Damit war nach TP 9 lit b Z 1 GGG vorzugehen. Nach dieser Bestimmung ist für Eintragungen in das Grundbuch, und zwar für Eintragungen (Einverleibungen) zum Erwerb des Eigentums vom Wert des Rechtes - im vorliegenden Fall aufgrund der Nichtanwendbarkeit des § 26a GGG gemäß § 26 Abs 1 GGG der Wert des Grundstückes, der im gewöhnlichen Geschäftsverkehr bei einer Veräußerung üblicherweise zu erzielen wäre - eine Gebühr in Höhe von 1,1 vH zu leisten. Auf Basis des im Vorstellungs- und im Beschwerdeverfahren unbestritten gebliebenen Verkehrswertes für die gegenständliche Liegenschaft von EUR 97.500,00 1,1 %, beträgt die auf eine ganze Zahl gerundete Eintragungsgebühr EUR 1.073,00. Zur Eintragungsgebühr ist noch die gesondert ausgewiesene Einhebungsgebühr gemäß § 6a GEG in Höhe von EUR 8,00 vorzuschreiben, sodass der Gesamtbetrag EUR 1.081,00 beträgt.

 

Zu B) Zulässigkeit der Revision:

 

Gemäß § 25a Abs 1 VwGG hat das Verwaltungsgericht im Spruch seines Erkenntnisses oder Beschlusses auszusprechen, ob die Revision gemäß Art 133 Abs 4 B-VG zulässig ist. Der Ausspruch ist kurz zu begründen.

 

Die Revision ist gemäß Art 133 Abs 4 B-VG zulässig, weil die Entscheidung von der Lösung einer Rechtsfrage, der Auslegung des § 26a Abs 1 GGG in Bezug auf die Einbringung von Vermögen in eine Gesellschaft, abhängt, der grundsätzliche Bedeutung zukommt.
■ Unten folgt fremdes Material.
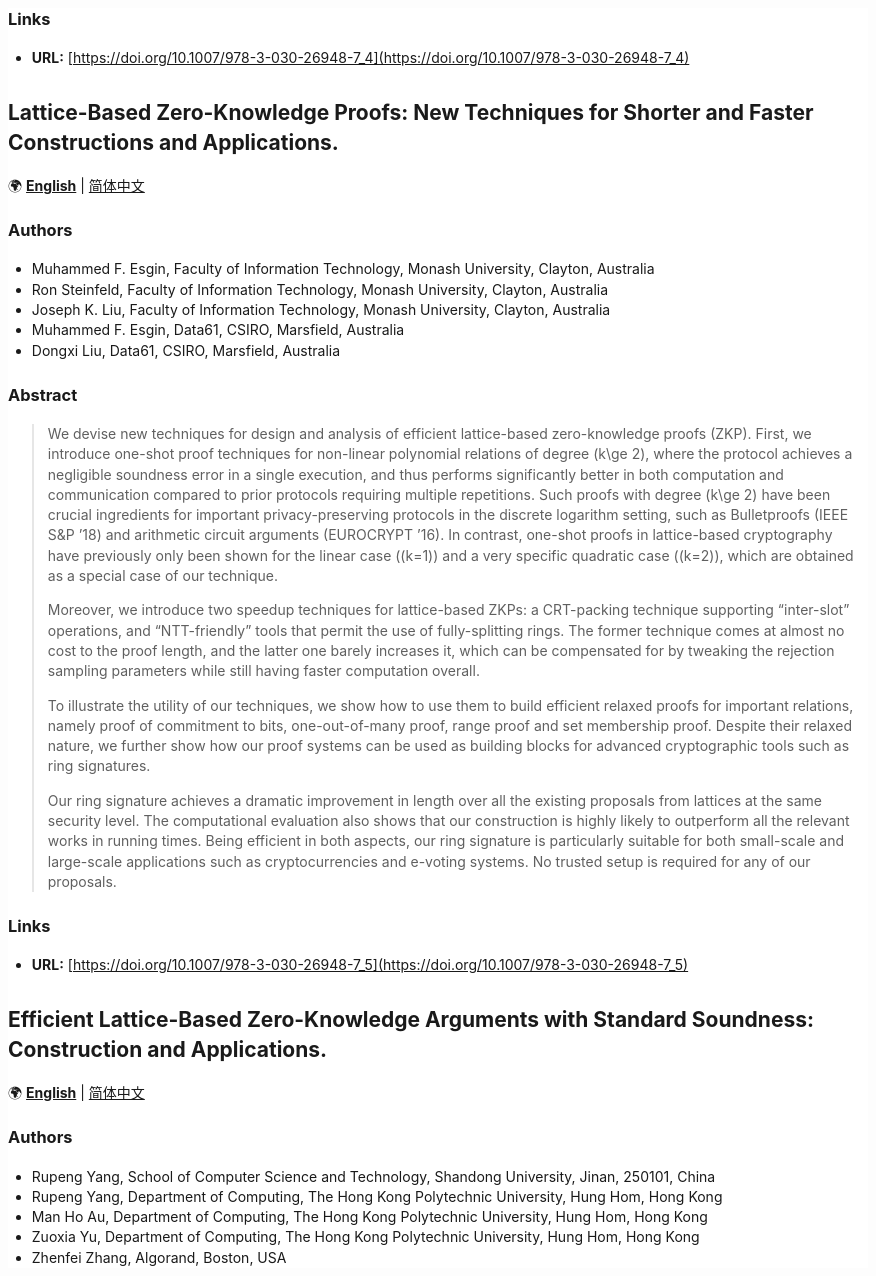 ### Links
- **URL:** [https://doi.org/10.1007/978-3-030-26948-7_4](https://doi.org/10.1007/978-3-030-26948-7_4)
## Lattice-Based Zero-Knowledge Proofs: New Techniques for Shorter and Faster Constructions and Applications.
🌍 **[English](../../../docs/en/Crypto/Crypto[2019-1].md#lattice-based-zero-knowledge-proofs-new-techniques-for-shorter-and-faster-constructions-and-applications)** | [简体中文](../../../docs/zh-CN/Crypto/Crypto[2019-1].md#lattice-based-zero-knowledge-proofs-new-techniques-for-shorter-and-faster-constructions-and-applications)
### Authors
* Muhammed F. Esgin, Faculty of Information Technology, Monash University, Clayton, Australia
* Ron Steinfeld, Faculty of Information Technology, Monash University, Clayton, Australia
* Joseph K. Liu, Faculty of Information Technology, Monash University, Clayton, Australia
* Muhammed F. Esgin, Data61, CSIRO, Marsfield, Australia
* Dongxi Liu, Data61, CSIRO, Marsfield, Australia
### Abstract
> We devise new techniques for design and analysis of efficient lattice-based zero-knowledge proofs (ZKP). First, we introduce one-shot proof techniques for non-linear polynomial relations of degree \(k\ge 2\), where the protocol achieves a negligible soundness error in a single execution, and thus performs significantly better in both computation and communication compared to prior protocols requiring multiple repetitions. Such proofs with degree \(k\ge 2\) have been crucial ingredients for important privacy-preserving protocols in the discrete logarithm setting, such as Bulletproofs (IEEE S&P ’18) and arithmetic circuit arguments (EUROCRYPT ’16). In contrast, one-shot proofs in lattice-based cryptography have previously only been shown for the linear case (\(k=1\)) and a very specific quadratic case (\(k=2\)), which are obtained as a special case of our technique.
> 
> Moreover, we introduce two speedup techniques for lattice-based ZKPs: a CRT-packing technique supporting “inter-slot” operations, and “NTT-friendly” tools that permit the use of fully-splitting rings. The former technique comes at almost no cost to the proof length, and the latter one barely increases it, which can be compensated for by tweaking the rejection sampling parameters while still having faster computation overall.
> 
> To illustrate the utility of our techniques, we show how to use them to build efficient relaxed proofs for important relations, namely proof of commitment to bits, one-out-of-many proof, range proof and set membership proof. Despite their relaxed nature, we further show how our proof systems can be used as building blocks for advanced cryptographic tools such as ring signatures.
> 
> Our ring signature achieves a dramatic improvement in length over all the existing proposals from lattices at the same security level. The computational evaluation also shows that our construction is highly likely to outperform all the relevant works in running times. Being efficient in both aspects, our ring signature is particularly suitable for both small-scale and large-scale applications such as cryptocurrencies and e-voting systems. No trusted setup is required for any of our proposals.

### Links
- **URL:** [https://doi.org/10.1007/978-3-030-26948-7_5](https://doi.org/10.1007/978-3-030-26948-7_5)
## Efficient Lattice-Based Zero-Knowledge Arguments with Standard Soundness: Construction and Applications.
🌍 **[English](../../../docs/en/Crypto/Crypto[2019-1].md#efficient-lattice-based-zero-knowledge-arguments-with-standard-soundness-construction-and-applications)** | [简体中文](../../../docs/zh-CN/Crypto/Crypto[2019-1].md#efficient-lattice-based-zero-knowledge-arguments-with-standard-soundness-construction-and-applications)
### Authors
* Rupeng Yang, School of Computer Science and Technology, Shandong University, Jinan, 250101, China
* Rupeng Yang, Department of Computing, The Hong Kong Polytechnic University, Hung Hom, Hong Kong
* Man Ho Au, Department of Computing, The Hong Kong Polytechnic University, Hung Hom, Hong Kong
* Zuoxia Yu, Department of Computing, The Hong Kong Polytechnic University, Hung Hom, Hong Kong
* Zhenfei Zhang, Algorand, Boston, USA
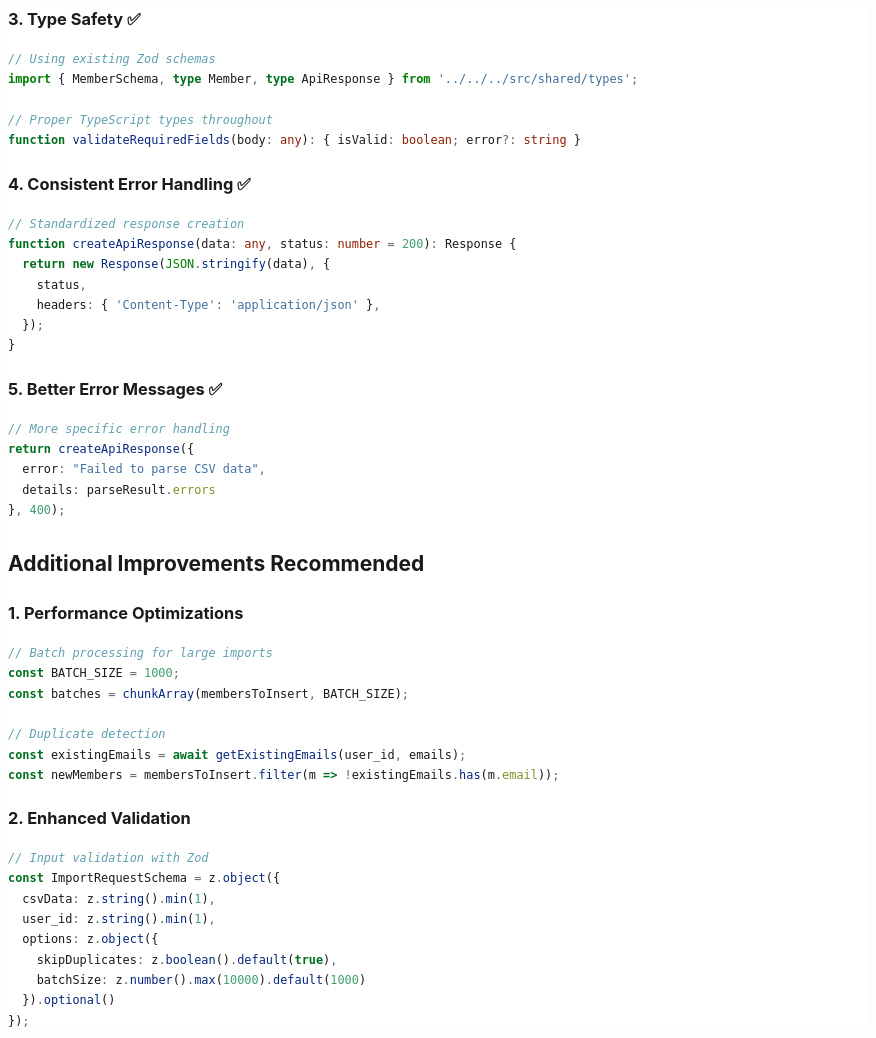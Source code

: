 ### 3. **Type Safety** ✅
```typescript
// Using existing Zod schemas
import { MemberSchema, type Member, type ApiResponse } from '../../../src/shared/types';

// Proper TypeScript types throughout
function validateRequiredFields(body: any): { isValid: boolean; error?: string }
```

### 4. **Consistent Error Handling** ✅
```typescript
// Standardized response creation
function createApiResponse(data: any, status: number = 200): Response {
  return new Response(JSON.stringify(data), {
    status,
    headers: { 'Content-Type': 'application/json' },
  });
}
```

### 5. **Better Error Messages** ✅
```typescript
// More specific error handling
return createApiResponse({ 
  error: "Failed to parse CSV data",
  details: parseResult.errors 
}, 400);
```

## Additional Improvements Recommended

### 1. **Performance Optimizations**
```typescript
// Batch processing for large imports
const BATCH_SIZE = 1000;
const batches = chunkArray(membersToInsert, BATCH_SIZE);

// Duplicate detection
const existingEmails = await getExistingEmails(user_id, emails);
const newMembers = membersToInsert.filter(m => !existingEmails.has(m.email));
```

### 2. **Enhanced Validation**
```typescript
// Input validation with Zod
const ImportRequestSchema = z.object({
  csvData: z.string().min(1),
  user_id: z.string().min(1),
  options: z.object({
    skipDuplicates: z.boolean().default(true),
    batchSize: z.number().max(10000).default(1000)
  }).optional()
});
```
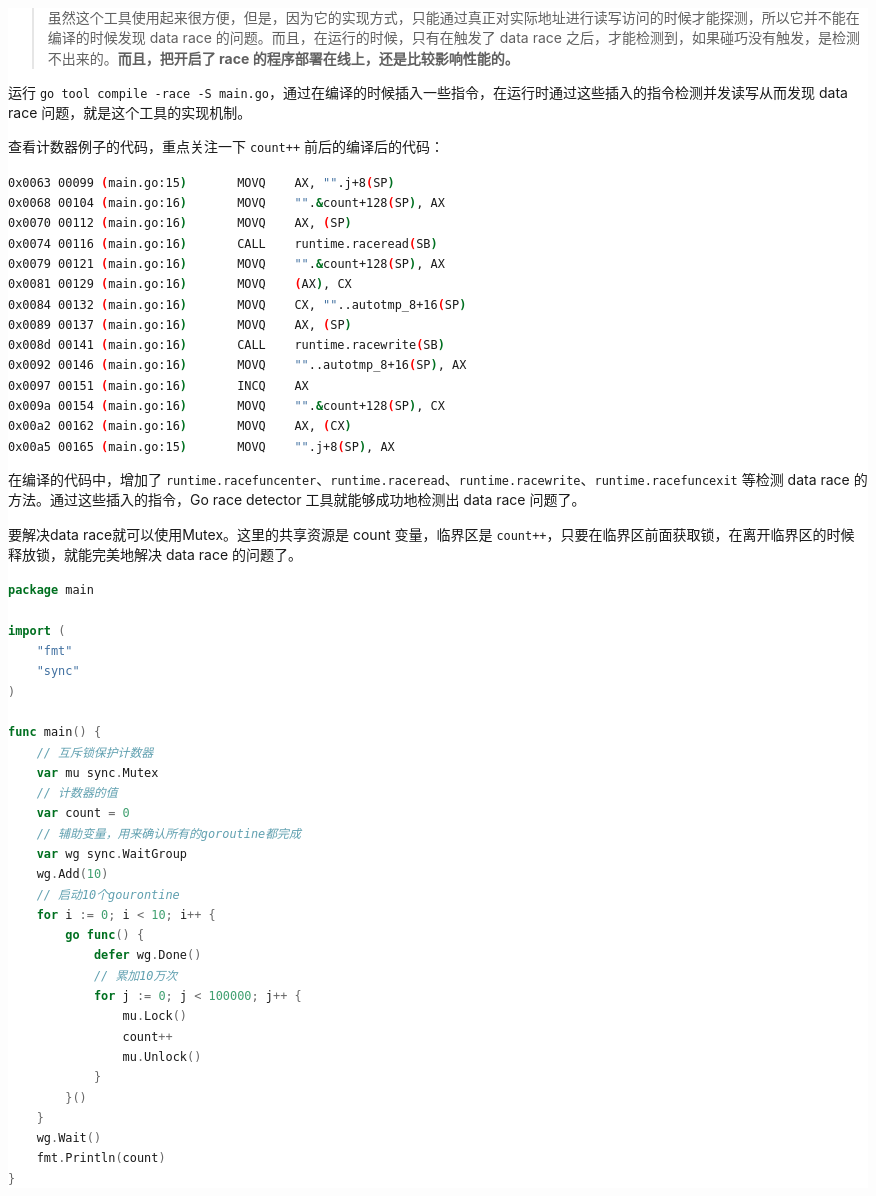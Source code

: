 > 虽然这个工具使用起来很方便，但是，因为它的实现方式，只能通过真正对实际地址进行读写访问的时候才能探测，所以它并不能在编译的时候发现 data race 的问题。而且，在运行的时候，只有在触发了 data race 之后，才能检测到，如果碰巧没有触发，是检测不出来的。**而且，把开启了 race 的程序部署在线上，还是比较影响性能的。**

运行 `go tool compile -race -S main.go`，通过在编译的时候插入一些指令，在运行时通过这些插入的指令检测并发读写从而发现 data race 问题，就是这个工具的实现机制。

查看计数器例子的代码，重点关注一下 `count++` 前后的编译后的代码：

```bash
0x0063 00099 (main.go:15)       MOVQ    AX, "".j+8(SP)
0x0068 00104 (main.go:16)       MOVQ    "".&count+128(SP), AX
0x0070 00112 (main.go:16)       MOVQ    AX, (SP)
0x0074 00116 (main.go:16)       CALL    runtime.raceread(SB)
0x0079 00121 (main.go:16)       MOVQ    "".&count+128(SP), AX
0x0081 00129 (main.go:16)       MOVQ    (AX), CX
0x0084 00132 (main.go:16)       MOVQ    CX, ""..autotmp_8+16(SP)
0x0089 00137 (main.go:16)       MOVQ    AX, (SP)
0x008d 00141 (main.go:16)       CALL    runtime.racewrite(SB)
0x0092 00146 (main.go:16)       MOVQ    ""..autotmp_8+16(SP), AX
0x0097 00151 (main.go:16)       INCQ    AX
0x009a 00154 (main.go:16)       MOVQ    "".&count+128(SP), CX
0x00a2 00162 (main.go:16)       MOVQ    AX, (CX)
0x00a5 00165 (main.go:15)       MOVQ    "".j+8(SP), AX

```

在编译的代码中，增加了 `runtime.racefuncenter`、`runtime.raceread`、`runtime.racewrite`、`runtime.racefuncexit` 等检测 data race 的方法。通过这些插入的指令，Go race detector 工具就能够成功地检测出 data race 问题了。

要解决data race就可以使用Mutex。这里的共享资源是 count 变量，临界区是 `count++`，只要在临界区前面获取锁，在离开临界区的时候释放锁，就能完美地解决 data race 的问题了。

```go
package main

import (
    "fmt"
    "sync"
)

func main() {
    // 互斥锁保护计数器
    var mu sync.Mutex
    // 计数器的值
    var count = 0
    // 辅助变量，用来确认所有的goroutine都完成
    var wg sync.WaitGroup
    wg.Add(10)
    // 启动10个gourontine
    for i := 0; i < 10; i++ {
        go func() {
            defer wg.Done()
            // 累加10万次
            for j := 0; j < 100000; j++ {
                mu.Lock()
                count++
                mu.Unlock()
            }
        }()
    }
    wg.Wait()
    fmt.Println(count)
}
```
Bislang klärte der Verwaltungsgerichtshof lediglich, dass Übertragungen von Liegenschaften auf eine Privatstiftung nicht von § 26a Abs 1 Z 2 GGG erfasst sind, weil diese Bestimmung nur auf Gesellschaften, nicht auch auf Privatstiftungen abstellt (VwGH 19.10.2017, Ro 2016/1670019). Im Übrigen fehlt es aber an Rechtsprechung, in welcher Form das Verhältnis zwischen dem eingetragenen Vorberechtigten und jener Gesellschaft gestaltet sein muss, um von einer durch § 26a Abs 1 Z 2 GGG begünstigten Übertragung ausgehen zu können. Diese Frage geht über den Einzelfall hinaus, da verschiedene gesellschaftsrechtliche Konstellationen im Zusammenhang mit der Übertragung von Liegenschaftsvermögen denkbar sind. Daher war die ordentliche Revision zuzulassen.